--- START ---

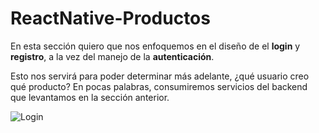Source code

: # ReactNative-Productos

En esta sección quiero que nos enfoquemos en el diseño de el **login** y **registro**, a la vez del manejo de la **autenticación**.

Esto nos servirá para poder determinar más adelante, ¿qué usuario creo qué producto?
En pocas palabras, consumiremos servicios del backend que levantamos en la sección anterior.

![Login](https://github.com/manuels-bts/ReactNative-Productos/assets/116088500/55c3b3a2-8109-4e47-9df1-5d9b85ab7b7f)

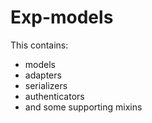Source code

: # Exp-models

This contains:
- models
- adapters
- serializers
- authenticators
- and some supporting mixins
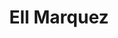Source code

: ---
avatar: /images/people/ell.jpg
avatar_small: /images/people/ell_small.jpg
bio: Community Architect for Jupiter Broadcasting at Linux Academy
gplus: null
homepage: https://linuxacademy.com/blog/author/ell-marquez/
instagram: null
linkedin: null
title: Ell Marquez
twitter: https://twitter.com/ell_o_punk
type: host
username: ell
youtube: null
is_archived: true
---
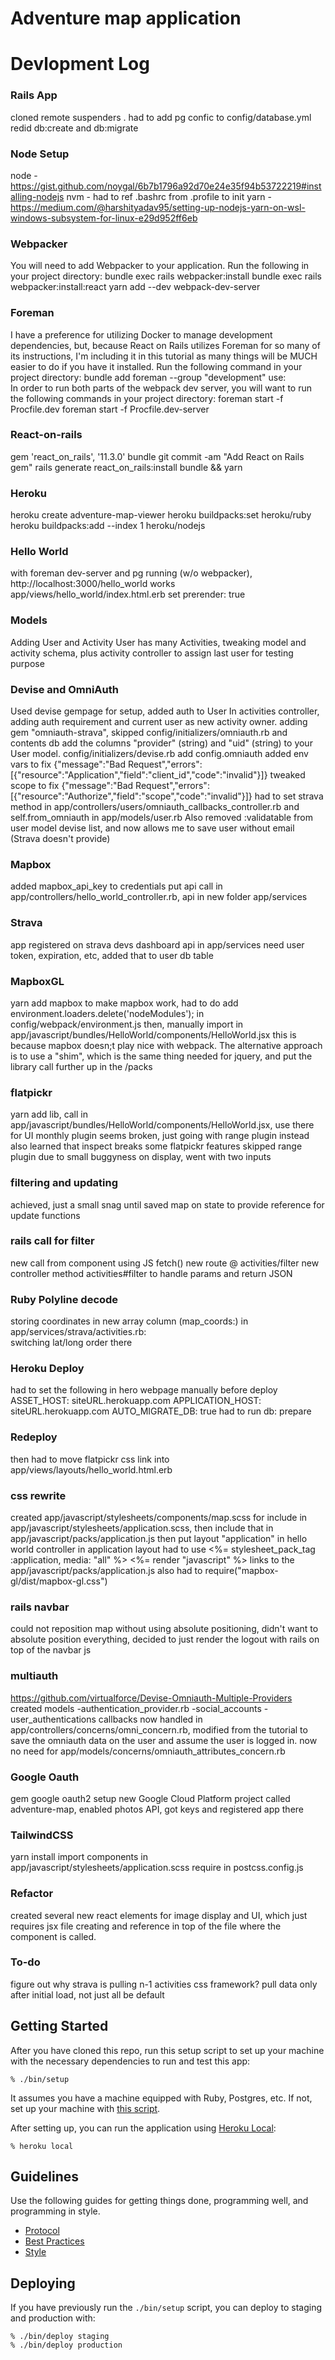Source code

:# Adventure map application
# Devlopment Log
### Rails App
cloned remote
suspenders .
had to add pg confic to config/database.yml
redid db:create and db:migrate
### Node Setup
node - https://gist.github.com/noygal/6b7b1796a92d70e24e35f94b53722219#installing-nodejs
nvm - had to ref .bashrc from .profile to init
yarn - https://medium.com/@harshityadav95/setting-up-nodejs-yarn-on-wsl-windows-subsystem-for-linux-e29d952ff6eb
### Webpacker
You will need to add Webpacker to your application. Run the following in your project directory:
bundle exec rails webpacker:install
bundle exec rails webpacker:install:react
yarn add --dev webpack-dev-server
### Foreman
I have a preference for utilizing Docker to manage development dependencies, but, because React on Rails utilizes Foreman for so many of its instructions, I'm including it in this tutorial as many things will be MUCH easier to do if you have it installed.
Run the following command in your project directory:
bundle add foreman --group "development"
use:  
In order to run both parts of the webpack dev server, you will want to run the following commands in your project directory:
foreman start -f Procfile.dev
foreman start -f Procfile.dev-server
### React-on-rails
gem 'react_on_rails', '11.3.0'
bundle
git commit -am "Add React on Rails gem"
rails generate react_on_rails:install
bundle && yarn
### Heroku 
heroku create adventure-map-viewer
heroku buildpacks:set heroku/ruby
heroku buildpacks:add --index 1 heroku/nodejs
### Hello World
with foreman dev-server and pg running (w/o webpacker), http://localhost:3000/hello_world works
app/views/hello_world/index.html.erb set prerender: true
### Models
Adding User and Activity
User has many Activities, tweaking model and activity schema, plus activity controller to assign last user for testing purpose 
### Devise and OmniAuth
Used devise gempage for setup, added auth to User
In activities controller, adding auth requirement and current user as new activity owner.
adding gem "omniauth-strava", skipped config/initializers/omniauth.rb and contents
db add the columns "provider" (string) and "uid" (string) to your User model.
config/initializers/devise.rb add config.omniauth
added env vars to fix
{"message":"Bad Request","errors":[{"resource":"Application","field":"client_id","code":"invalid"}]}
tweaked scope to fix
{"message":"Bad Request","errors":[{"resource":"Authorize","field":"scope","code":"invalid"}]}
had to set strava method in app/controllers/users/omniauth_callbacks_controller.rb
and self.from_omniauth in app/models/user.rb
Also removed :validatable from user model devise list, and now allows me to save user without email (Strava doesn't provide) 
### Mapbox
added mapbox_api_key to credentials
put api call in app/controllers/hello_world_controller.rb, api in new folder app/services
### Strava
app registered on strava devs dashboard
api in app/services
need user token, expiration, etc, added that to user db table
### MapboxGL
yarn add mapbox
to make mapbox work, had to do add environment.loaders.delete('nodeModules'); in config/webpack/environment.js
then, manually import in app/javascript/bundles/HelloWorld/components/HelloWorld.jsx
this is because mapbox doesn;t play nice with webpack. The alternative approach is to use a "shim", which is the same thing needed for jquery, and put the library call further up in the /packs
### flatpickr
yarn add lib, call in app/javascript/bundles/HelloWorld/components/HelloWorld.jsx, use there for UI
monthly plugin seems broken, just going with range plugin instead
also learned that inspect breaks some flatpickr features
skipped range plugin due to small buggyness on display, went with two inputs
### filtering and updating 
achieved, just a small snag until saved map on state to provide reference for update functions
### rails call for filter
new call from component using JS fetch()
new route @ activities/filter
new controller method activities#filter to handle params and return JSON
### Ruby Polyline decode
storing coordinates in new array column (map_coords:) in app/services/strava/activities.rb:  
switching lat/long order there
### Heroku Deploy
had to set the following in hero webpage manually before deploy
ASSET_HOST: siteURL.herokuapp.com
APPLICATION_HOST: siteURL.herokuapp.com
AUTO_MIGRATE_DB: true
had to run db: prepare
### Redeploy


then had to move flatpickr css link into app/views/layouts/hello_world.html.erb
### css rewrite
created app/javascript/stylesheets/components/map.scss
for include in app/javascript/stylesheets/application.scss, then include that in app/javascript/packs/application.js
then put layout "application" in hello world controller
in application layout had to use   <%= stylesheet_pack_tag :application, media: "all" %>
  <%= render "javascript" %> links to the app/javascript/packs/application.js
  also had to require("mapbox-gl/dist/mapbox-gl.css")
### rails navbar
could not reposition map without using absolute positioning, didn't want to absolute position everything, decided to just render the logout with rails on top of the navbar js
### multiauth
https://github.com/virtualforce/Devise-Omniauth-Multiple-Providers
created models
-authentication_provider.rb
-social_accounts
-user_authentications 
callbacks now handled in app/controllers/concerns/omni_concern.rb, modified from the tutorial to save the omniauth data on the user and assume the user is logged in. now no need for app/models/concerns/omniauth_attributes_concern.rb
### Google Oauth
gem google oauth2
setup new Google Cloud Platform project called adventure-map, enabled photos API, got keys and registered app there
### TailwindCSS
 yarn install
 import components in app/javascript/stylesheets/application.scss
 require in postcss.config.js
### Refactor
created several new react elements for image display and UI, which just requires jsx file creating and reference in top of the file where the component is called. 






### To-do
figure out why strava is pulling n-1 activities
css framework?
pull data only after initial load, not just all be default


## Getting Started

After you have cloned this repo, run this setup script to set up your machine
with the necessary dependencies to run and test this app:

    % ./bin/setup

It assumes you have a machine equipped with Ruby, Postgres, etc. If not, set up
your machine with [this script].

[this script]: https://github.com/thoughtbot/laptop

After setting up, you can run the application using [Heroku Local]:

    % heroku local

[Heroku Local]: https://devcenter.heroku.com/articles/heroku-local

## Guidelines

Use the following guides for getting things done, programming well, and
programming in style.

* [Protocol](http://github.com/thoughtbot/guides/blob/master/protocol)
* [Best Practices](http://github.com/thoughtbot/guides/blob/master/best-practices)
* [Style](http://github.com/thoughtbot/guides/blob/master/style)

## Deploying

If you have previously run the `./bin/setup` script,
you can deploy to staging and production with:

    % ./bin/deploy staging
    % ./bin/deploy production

--- END ---

→ What this task involves: Locate all lines in the listing above with the word "staging". Copy them.

→ Written solution:
you can deploy to staging and production with:
    % ./bin/deploy staging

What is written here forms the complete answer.